> What you will do
Restate word for word the lines of the data below, from the first through the one that has "и сконфигурированный для".

> Dataset entries

====================

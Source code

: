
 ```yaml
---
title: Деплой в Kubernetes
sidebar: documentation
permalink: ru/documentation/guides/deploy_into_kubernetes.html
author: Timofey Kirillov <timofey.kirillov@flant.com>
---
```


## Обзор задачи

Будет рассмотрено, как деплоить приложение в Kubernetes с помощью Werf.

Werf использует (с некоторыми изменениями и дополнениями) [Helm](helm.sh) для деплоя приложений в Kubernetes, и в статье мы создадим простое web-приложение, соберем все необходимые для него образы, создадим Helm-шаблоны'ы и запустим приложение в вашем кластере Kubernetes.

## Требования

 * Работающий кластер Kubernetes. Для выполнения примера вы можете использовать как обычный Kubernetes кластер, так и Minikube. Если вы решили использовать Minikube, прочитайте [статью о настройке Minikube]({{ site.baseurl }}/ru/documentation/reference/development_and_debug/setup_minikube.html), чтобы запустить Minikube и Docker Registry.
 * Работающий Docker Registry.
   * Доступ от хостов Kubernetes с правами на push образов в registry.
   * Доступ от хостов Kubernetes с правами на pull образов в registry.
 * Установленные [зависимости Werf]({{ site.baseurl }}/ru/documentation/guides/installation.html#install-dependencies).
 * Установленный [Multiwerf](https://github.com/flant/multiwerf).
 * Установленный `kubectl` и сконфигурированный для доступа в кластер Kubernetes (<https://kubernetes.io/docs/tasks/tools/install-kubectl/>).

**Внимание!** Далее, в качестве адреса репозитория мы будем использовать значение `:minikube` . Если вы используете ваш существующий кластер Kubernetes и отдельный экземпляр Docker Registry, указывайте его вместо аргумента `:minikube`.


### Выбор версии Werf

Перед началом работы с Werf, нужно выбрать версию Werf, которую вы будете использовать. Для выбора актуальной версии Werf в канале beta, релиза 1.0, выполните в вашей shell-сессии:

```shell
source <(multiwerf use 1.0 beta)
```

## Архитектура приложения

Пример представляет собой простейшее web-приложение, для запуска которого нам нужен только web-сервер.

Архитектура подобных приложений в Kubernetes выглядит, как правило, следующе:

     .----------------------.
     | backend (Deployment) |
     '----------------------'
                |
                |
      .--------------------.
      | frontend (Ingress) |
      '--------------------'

====================

> Answer for this exercise
Source code

:
 ```yaml
---
title: Деплой в Kubernetes
sidebar: documentation
permalink: ru/documentation/guides/deploy_into_kubernetes.html
author: Timofey Kirillov <timofey.kirillov@flant.com>
---
```


## Обзор задачи

Будет рассмотрено, как деплоить приложение в Kubernetes с помощью Werf.

Werf использует (с некоторыми изменениями и дополнениями) [Helm](helm.sh) для деплоя приложений в Kubernetes, и в статье мы создадим простое web-приложение, соберем все необходимые для него образы, создадим Helm-шаблоны'ы и запустим приложение в вашем кластере Kubernetes.

## Требования

 * Работающий кластер Kubernetes. Для выполнения примера вы можете использовать как обычный Kubernetes кластер, так и Minikube. Если вы решили использовать Minikube, прочитайте [статью о настройке Minikube]({{ site.baseurl }}/ru/documentation/reference/development_and_debug/setup_minikube.html), чтобы запустить Minikube и Docker Registry.
 * Работающий Docker Registry.
   * Доступ от хостов Kubernetes с правами на push образов в registry.
   * Доступ от хостов Kubernetes с правами на pull образов в registry.
 * Установленные [зависимости Werf]({{ site.baseurl }}/ru/documentation/guides/installation.html#install-dependencies).
 * Установленный [Multiwerf](https://github.com/flant/multiwerf).
 * Установленный `kubectl` и сконфигурированный для доступа в кластер Kubernetes (<https://kubernetes.io/docs/tasks/tools/install-kubectl/>).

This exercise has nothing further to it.